My kids have been doing what everybody tends to do (and what every mother dreads): they are getting older. They can’t help it. I don’t want them to and most of the time, I don’t think they want to either. They are inquisitive and curious. The older they get the more I worry.
The more I worry, the more sleep I lose and the more anxious I become.
I have been told (on more than one occasion) that “at least mine are older.” Yes, they are older and are growing more self-sufficient. But that only means more worrying and more work. I will take a screaming toddler in a restaurant over a sleepless night over an argument with my kids any day.
Back in the day, both were immobile. Sleepless nights were because of colic or wet diapers. Their issues were relatively simple. If something was hard, we got through it. Sure car rides were next-level impossible but we figured it out.
As they have gotten older they have acquired new friends. These new friends aren’t always people that I would suggest they hang out with. Sometimes new friends have older siblings with the mouths of adults, and I have to undo everything that was discussed on the bus on the way to school that morning.
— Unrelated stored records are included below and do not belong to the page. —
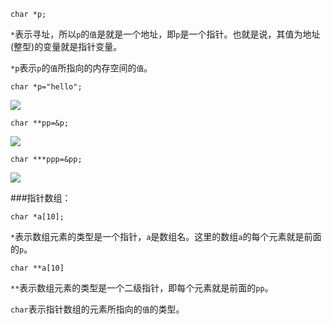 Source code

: 	char *p;
`*`表示寻址，所以`p`的`值`是就是一个地址，即`p`是一个指针。也就是说，其值为地址(整型)的变量就是指针变量。

`*p`表示`p`的`值`所指向的内存空间的`值`。

	char *p="hello";
![](https://raw.githubusercontent.com/sunbay/note/master/C%E8%AF%AD%E8%A8%80/images/char%20-p.png)

	char **pp=&p;
![](https://raw.githubusercontent.com/sunbay/note/master/C%E8%AF%AD%E8%A8%80/images/char%20--pp.png)
	
	char ***ppp=&pp;
![](https://raw.githubusercontent.com/sunbay/note/master/C%E8%AF%AD%E8%A8%80/images/char%20---ppp.png)

###指针数组：

	char *a[10];
`*`表示数组元素的类型是一个指针，`a`是数组名。这里的数组`a`的每个元素就是前面的`p`。

	char **a[10]
`**`表示数组元素的类型是一个二级指针，即每个元素就是前面的`pp`。

`char`表示指针数组的元素所指向的`值`的类型。



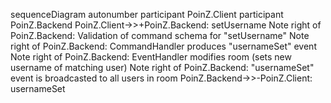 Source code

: sequenceDiagram
  autonumber
  participant PoinZ.Client
  participant PoinZ.Backend
  PoinZ.Client->>+PoinZ.Backend: setUsername
  Note right of PoinZ.Backend: Validation of command schema for "setUsername"
  Note right of PoinZ.Backend: CommandHandler produces "usernameSet" event
  Note right of PoinZ.Backend: EventHandler modifies room (sets new username of matching user)
  Note right of PoinZ.Backend: "usernameSet" event is broadcasted to all users in room
  PoinZ.Backend->>-PoinZ.Client: usernameSet
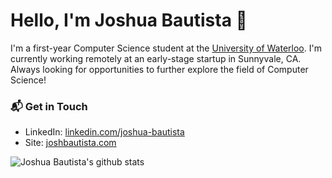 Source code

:# Hello, I'm Joshua Bautista 👋

I'm a first-year Computer Science student at the [University of Waterloo](https://uwaterloo.ca/). I'm currently working remotely at an early-stage startup in Sunnyvale, CA. Always looking for opportunities to further explore the field of Computer Science!

### 📬 Get in Touch

- LinkedIn: [linkedin.com/joshua-bautista](https://www.linkedin.com/in/joshua-bautista/)
- Site: [joshbautista.com](https://www.joshbautista.com)

![Joshua Bautista's github stats](https://github-readme-stats.vercel.app/api?username=kthisisjosh&show_icons=true&hide_border=true)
I know that this is only going to get worse. This worries me.
My kids’ grades are something that I stay on top of. If I see that one of them is slipping in a subject, I email the teacher and see what the issue is (with my kid, not the teacher) and what can we do to help at home. If tutoring is necessary, then tutoring is what we do. I wish I knew how to explain how important grades are. Neither of them have slacked off with school work but they are still in elementary school. There will come a day where their future is decided on their high school grades. This worries me.
The more self-sufficient my children become, the less they think they need me.
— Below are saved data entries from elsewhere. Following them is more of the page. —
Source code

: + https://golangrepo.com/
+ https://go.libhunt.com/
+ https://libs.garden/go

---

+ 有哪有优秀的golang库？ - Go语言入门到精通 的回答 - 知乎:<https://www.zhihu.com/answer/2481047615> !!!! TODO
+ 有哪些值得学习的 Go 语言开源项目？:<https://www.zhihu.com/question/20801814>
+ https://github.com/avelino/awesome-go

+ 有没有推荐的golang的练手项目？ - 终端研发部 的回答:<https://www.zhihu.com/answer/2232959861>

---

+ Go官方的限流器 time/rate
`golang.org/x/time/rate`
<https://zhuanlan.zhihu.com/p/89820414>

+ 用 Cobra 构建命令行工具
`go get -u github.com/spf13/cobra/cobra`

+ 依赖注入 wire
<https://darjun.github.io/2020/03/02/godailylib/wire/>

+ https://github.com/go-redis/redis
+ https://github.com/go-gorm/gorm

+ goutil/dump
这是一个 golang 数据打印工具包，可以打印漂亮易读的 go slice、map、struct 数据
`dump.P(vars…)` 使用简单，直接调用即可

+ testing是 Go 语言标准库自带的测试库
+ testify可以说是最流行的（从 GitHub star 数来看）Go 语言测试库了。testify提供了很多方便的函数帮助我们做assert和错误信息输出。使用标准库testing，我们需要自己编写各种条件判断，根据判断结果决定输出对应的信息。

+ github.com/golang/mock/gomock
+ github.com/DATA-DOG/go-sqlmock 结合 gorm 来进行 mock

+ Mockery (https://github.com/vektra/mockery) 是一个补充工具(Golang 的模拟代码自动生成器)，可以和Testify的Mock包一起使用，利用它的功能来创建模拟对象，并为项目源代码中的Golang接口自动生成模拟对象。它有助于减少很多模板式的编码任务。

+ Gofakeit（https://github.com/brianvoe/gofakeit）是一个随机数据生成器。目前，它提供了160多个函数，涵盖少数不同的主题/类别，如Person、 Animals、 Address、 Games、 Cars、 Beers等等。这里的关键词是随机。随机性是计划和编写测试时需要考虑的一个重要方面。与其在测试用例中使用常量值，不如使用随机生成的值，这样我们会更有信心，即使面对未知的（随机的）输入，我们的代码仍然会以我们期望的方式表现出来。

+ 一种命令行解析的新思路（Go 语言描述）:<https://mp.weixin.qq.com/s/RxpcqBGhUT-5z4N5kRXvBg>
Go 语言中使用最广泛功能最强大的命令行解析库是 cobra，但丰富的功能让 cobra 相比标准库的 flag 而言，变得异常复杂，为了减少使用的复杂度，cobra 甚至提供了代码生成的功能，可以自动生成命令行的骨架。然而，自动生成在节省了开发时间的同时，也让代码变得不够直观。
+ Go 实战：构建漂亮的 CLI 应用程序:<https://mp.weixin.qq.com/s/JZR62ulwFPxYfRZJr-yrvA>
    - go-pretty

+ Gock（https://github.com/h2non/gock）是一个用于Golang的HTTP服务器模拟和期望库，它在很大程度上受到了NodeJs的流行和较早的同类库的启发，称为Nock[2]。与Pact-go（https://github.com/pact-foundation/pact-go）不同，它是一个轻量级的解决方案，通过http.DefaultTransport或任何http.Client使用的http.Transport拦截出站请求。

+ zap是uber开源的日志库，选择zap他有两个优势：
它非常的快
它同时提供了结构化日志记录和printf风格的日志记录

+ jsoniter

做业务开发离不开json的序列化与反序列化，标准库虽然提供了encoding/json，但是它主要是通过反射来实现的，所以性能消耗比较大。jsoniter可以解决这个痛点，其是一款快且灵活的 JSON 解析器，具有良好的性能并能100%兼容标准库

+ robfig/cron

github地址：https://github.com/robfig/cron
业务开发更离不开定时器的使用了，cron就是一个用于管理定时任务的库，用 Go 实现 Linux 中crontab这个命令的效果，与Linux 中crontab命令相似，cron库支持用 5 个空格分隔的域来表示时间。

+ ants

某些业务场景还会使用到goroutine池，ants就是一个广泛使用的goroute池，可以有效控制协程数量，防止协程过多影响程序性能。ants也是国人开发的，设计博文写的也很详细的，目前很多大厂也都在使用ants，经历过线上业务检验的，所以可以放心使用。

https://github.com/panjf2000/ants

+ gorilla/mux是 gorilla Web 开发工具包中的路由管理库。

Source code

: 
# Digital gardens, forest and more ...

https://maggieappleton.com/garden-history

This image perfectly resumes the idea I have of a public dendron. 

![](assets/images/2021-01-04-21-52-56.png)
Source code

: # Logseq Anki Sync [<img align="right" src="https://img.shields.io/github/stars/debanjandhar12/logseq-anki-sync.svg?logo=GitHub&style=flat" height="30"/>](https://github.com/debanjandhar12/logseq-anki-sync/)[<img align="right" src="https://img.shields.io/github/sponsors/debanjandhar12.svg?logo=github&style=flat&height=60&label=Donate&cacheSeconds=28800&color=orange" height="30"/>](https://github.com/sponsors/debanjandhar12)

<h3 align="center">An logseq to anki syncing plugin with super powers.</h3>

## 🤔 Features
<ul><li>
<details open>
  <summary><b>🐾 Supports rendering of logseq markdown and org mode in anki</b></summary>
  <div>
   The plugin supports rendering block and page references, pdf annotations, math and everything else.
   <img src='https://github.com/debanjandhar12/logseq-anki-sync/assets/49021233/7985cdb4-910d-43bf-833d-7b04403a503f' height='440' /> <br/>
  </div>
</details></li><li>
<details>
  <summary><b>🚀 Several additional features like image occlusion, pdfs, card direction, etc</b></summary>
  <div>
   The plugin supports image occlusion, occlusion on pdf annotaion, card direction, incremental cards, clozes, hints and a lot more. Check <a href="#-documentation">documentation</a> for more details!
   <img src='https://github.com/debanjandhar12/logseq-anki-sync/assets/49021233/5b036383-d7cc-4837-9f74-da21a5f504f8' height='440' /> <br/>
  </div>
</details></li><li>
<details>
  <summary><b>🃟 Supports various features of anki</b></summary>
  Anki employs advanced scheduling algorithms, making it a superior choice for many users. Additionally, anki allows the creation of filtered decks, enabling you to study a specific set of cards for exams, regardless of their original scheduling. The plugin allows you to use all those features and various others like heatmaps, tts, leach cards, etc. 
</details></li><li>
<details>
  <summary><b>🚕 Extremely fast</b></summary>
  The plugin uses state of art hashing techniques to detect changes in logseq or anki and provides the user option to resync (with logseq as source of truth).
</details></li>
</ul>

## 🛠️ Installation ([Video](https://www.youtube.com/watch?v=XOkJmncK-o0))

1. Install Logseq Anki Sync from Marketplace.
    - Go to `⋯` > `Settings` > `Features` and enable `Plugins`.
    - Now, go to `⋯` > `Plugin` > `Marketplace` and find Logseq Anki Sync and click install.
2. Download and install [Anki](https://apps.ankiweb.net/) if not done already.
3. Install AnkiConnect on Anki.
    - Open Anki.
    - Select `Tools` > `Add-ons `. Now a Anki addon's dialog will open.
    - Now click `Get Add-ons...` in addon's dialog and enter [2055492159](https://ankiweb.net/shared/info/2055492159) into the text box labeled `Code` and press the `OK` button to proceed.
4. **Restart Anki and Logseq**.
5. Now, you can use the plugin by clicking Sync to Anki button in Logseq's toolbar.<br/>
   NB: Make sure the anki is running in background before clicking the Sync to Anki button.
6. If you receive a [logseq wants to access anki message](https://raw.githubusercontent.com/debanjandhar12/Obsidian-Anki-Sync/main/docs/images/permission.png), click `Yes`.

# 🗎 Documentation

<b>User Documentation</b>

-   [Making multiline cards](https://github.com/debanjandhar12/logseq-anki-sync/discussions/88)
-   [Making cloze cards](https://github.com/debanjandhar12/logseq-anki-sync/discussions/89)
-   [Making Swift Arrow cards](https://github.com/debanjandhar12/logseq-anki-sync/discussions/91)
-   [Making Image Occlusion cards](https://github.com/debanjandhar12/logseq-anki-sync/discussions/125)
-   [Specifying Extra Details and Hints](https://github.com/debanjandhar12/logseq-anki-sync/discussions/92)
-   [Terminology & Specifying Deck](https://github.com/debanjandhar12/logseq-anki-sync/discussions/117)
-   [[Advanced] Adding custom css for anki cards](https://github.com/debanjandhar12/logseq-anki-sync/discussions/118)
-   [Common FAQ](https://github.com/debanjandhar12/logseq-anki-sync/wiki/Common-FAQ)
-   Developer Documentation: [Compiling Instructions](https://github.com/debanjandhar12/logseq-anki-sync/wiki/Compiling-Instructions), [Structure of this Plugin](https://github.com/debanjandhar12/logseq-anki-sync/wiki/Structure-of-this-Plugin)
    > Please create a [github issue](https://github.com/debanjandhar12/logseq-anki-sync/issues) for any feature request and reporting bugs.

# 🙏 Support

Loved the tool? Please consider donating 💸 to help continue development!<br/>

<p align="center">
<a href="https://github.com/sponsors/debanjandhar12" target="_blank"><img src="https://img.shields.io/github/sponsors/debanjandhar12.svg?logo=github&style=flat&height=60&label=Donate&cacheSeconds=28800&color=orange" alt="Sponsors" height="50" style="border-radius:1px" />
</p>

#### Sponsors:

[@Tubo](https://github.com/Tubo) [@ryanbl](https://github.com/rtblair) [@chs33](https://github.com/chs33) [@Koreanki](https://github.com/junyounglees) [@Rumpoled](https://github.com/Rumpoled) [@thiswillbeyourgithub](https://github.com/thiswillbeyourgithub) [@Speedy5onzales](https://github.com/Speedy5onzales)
They assume they are smarter than me and that they don’t need my help. These are the times that I have to stand back and let them figure it out on their own. This is a really tough thing to do. You don’t want your child to get hurt but sometimes they have to get hurt in order to redirect themselves. This really worries me.
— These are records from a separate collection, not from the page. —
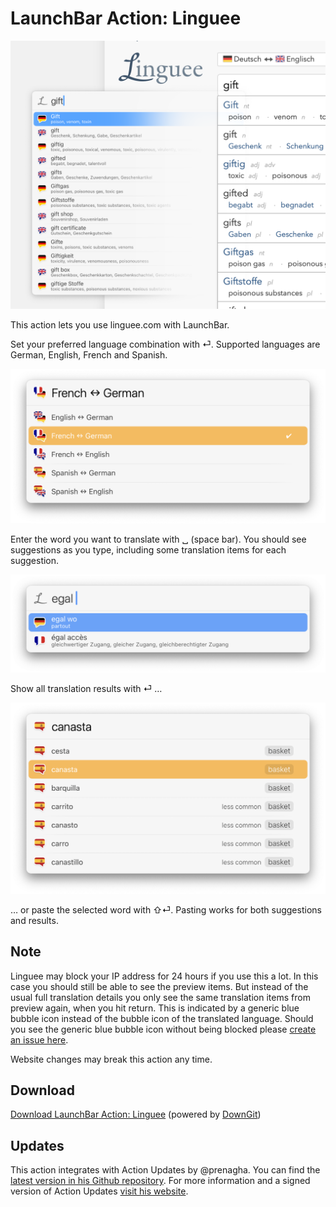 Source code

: # LaunchBar Action: Linguee

<img src="00.png" width="680"/> 

This action lets you use linguee.com with LaunchBar. 

Set your preferred language combination with ⏎. Supported languages are German, English, French and Spanish. 

<img src="01.png" width="680"/> 

Enter the word you want to translate with ␣ (space bar). You should see suggestions as you type, including some translation items for each suggestion.

<img src="02.png" width="680"/> 

Show all translation results with ⏎ … 

<img src="03.png" width="680"/> 

… or paste the selected word with ⇧⏎. Pasting works for both  suggestions and results. 

## Note

Linguee may block your IP address for 24 hours if you use this a lot. In this case you should still be able to see the preview items. But instead of the usual full translation details you only see the same translation items from preview again, when you hit return. This is indicated by a generic blue bubble icon instead of the bubble icon of the translated language. 
Should you see the generic blue bubble icon without being blocked please [create an issue here](https://github.com/Ptujec/LaunchBar/issues/new).

Website changes may break this action any time. 

## Download

[Download LaunchBar Action: Linguee](https://minhaskamal.github.io/DownGit/#/home?url=https://github.com/Ptujec/LaunchBar/tree/master/Linguee-Action) (powered by [DownGit](https://github.com/MinhasKamal/DownGit))

## Updates

This action integrates with Action Updates by @prenagha. You can find the [latest version in his Github repository](https://github.com/prenagha/launchbar). For more information and a signed version of Action Updates [visit his website](https://renaghan.com/launchbar/action-updates/). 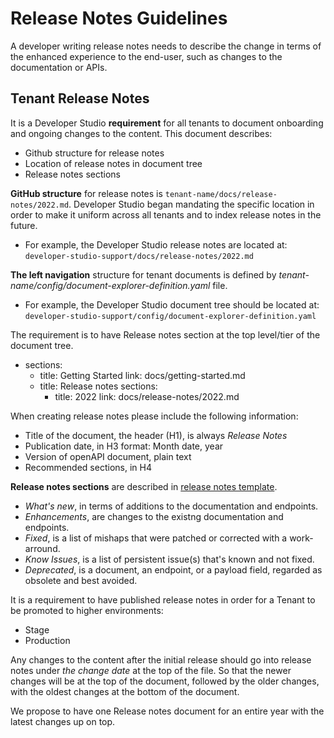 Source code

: # Release Notes Guidelines

A developer writing release notes needs to describe the change in terms of the enhanced experience to the end-user, such as changes to the documentation or APIs.

## Tenant Release Notes

It is a Developer Studio **requirement** for all tenants to document onboarding and ongoing changes to the content. This document describes:
  * Github structure for release notes
  * Location of release notes in document tree
  * Release notes sections

**GitHub structure** for release notes is `tenant-name/docs/release-notes/2022.md`. 
Developer Studio began mandating the specific location in order to make it uniform across all tenants and to index release notes in the future.
  * For example, the Developer Studio release notes are located at: `developer-studio-support/docs/release-notes/2022.md`

**The left navigation** structure for tenant documents is defined by *tenant-name/config/document-explorer-definition.yaml* file.
  * For example, the Developer Studio document tree should be located at: `developer-studio-support/config/document-explorer-definition.yaml`

The requirement is to have Release notes section at the top level/tier of the document tree.
  - sections:
    - title: Getting Started
      link: docs/getting-started.md
    - title: Release notes
      sections:
      - title: 2022
        link: docs/release-notes/2022.md


When creating release notes please include the following information:
  * Title of the document, the header (H1), is always *Release Notes*
  * Publication date, in H3 format: Month date, year
  * Version of openAPI document, plain text
  * Recommended sections, in H4
  
  **Release notes sections** are described in [release notes template](./release-notes-template.md).

  - *What's new*, in terms of additions to the documentation and endpoints.
  - *Enhancements*, are changes to the existng documentation and endpoints.
  - *Fixed*, is a list of mishaps that were patched or corrected with a work-arround.
  - *Know Issues*, is a list of persistent issue(s) that's known and not fixed.
  - *Deprecated*, is a document, an endpoint, or a payload field, regarded as obsolete and best avoided.

It is a requirement to have published release notes in order for a Tenant to be promoted to higher environments: 
  * Stage
  * Production

Any changes to the content after the initial release should go into release notes under *the change date* at the top of the file. So that the newer changes will be at the top of the document, followed by the older changes, with the oldest changes at the bottom of the document.

We propose to have one Release notes document for an entire year with the latest changes up on top.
All of this isn’t to say that the problems that parents of younger children face aren’t small. Every age feels like the issues at hand are larger than the last. It’s because they are. Kids grow into young adults with young adult issues. Relationships, friends, problems at school, their sexuality, self-esteem issues, etc. all start coming together and it’s a lot for any family to handle.
The stress of every age group is different and ranges according to the child and family. We are always going to worry over our children because that’s what we do as parents. That is literally our job as parents. As our children evolve, so do our worries. The bigger the child, the more that a decision they make impacts his or her life.
As of right now, I try my best to let them know that I am there so that as they grow, they understand how much I am actually here for them. All we can do is put down a solid foundation of support so that when those really big problems come up, they know we are ready and waiting.